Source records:
= = = = =
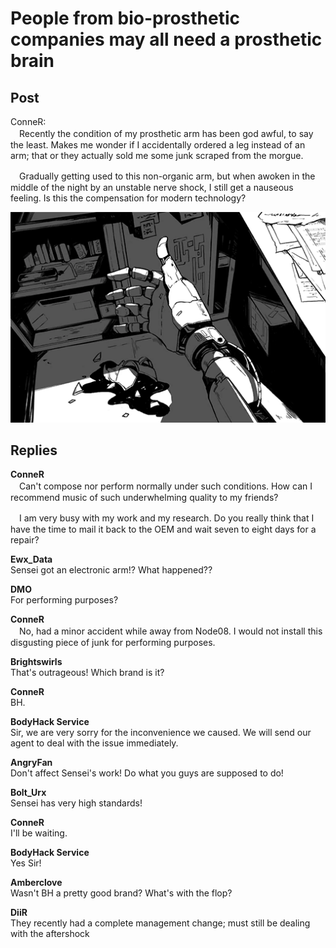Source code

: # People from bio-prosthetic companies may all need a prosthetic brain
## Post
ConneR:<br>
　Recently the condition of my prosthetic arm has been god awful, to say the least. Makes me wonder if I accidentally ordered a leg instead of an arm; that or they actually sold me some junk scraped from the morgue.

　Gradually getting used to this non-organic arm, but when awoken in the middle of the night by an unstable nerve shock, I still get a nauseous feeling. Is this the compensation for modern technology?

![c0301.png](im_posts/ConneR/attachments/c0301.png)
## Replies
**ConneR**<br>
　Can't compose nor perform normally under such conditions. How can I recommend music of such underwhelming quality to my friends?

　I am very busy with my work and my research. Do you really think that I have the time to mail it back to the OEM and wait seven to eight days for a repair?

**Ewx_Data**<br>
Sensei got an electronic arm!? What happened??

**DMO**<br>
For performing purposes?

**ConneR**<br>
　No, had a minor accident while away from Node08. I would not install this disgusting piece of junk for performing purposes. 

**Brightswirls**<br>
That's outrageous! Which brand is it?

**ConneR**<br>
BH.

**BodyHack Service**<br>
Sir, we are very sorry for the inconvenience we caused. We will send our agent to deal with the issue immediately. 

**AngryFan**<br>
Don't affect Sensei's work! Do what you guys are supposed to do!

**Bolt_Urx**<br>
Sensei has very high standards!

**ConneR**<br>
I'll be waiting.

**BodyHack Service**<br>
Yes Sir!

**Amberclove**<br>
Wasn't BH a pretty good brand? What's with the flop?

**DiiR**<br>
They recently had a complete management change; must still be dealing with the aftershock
= = = = =
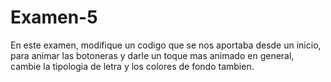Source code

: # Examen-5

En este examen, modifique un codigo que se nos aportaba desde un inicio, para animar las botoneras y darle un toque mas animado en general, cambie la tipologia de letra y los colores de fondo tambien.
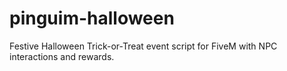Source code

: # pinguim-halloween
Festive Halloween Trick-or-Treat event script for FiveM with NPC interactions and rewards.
= = = = =
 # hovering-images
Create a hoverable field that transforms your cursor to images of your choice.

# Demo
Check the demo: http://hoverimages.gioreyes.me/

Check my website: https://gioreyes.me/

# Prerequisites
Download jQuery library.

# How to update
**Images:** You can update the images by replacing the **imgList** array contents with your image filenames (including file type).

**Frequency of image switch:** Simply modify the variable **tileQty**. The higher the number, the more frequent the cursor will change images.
= = = = =
The word "purposes" appears in some lines of the data. Copy every one of those lines.

### SOLUTION TO THE PROBLEM
For performing purposes?
　No, had a minor accident while away from Node08. I would not install this disgusting piece of junk for performing purposes. 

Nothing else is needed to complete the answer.